Pekan lalu, empat warga Desa Kalemago, Kabupaten Poso, Sulawesi Tengah, menjadi korban pembunuhan sadis kelompok teroris Mujahidin Indonesia Timur (MIT) pimpinan Ali Kalora. Tragedi ini mengingatkan kita pada peristiwa serupa pada April 2020 kala Ambo Ajeng, seorang petani ditemukan tewas dengan leher tergorok di Poso, Sulawesi Tengah. Pada November 2020, empat orang jemaat Gereja Bala Keselamatan Pos Pelayanan Lewonu, Palu, Sulawesi Tengah tewas terbunuh, di antaranya ada yang dipenggal dan seorang lagi dibakar.
Tak hanya itu, gereja pos pelayanan dan enam rumah jemaat di Desa Lemba Tongoa, Kecamatan Palolo, Kabupaten Sigi juga dibakar oleh kelompok teroris.
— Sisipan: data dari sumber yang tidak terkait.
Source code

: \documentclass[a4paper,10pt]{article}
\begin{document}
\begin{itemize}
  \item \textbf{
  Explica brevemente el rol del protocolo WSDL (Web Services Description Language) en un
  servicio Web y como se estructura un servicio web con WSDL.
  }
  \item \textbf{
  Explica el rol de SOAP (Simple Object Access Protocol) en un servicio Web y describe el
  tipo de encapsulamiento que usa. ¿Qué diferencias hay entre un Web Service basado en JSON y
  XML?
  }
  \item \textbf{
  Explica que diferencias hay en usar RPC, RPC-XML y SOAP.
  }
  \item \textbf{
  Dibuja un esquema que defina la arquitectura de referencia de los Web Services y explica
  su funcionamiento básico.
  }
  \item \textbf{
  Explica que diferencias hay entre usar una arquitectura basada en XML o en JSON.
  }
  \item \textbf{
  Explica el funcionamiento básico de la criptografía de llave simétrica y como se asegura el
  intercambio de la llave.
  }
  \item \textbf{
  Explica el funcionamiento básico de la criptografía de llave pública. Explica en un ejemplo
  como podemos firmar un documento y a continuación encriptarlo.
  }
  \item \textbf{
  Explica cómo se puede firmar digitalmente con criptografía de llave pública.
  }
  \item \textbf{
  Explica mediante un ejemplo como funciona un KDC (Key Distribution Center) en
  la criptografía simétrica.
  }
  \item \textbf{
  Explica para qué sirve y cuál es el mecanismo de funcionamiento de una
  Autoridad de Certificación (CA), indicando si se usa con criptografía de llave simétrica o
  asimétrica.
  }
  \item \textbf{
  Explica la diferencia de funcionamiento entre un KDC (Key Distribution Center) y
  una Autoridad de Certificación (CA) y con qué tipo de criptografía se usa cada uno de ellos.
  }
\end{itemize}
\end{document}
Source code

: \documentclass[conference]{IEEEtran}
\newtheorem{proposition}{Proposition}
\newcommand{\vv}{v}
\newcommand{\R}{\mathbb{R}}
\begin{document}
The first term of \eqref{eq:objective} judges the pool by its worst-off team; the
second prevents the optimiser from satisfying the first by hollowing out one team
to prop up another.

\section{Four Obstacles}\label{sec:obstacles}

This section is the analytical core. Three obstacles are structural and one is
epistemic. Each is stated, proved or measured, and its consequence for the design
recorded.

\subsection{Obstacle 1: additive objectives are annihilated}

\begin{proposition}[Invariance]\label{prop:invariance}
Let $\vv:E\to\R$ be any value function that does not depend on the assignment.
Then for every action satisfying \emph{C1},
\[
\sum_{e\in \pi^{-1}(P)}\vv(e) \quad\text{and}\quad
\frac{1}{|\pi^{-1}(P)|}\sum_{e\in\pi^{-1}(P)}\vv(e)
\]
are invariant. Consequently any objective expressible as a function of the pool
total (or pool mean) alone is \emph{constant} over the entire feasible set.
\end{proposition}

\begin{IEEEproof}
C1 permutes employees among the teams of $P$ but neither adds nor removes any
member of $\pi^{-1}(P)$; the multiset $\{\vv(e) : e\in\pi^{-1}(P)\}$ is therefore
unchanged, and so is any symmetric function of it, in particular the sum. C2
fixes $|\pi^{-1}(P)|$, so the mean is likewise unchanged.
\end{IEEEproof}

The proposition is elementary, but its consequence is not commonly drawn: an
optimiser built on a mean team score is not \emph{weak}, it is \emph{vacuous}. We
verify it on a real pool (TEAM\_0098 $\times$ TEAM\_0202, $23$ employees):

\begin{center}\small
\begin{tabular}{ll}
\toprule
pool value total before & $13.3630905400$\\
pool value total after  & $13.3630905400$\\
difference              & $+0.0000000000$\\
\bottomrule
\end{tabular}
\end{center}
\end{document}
”Kita mengira persoalan Poso ini sudah selesai, terutama dengan hadirnya Satuan Tugas Tinombala dan juga Satgas Madago Raya sebagai operasi gabungan TNI-Polri. Ternyata selama bertahun-tahun satuan tugas ini masih bekerja mengejar teroris di dalam hutan, menjadi pertanyaan mengapa masyarakat sipil yang menghidupi diri dengan bertani dan beternak tidak dijaga keselamatannya?” tanya Sahat.
Penyelesaian Masalah Papua: Perhatikan Suara OAP
Terkait Papua, Sahat mengingatkan media agar membuat berita yang cover both side, terutama dalam isu-isu sensitif seperti peristiwa kekerasan di tanah Papua.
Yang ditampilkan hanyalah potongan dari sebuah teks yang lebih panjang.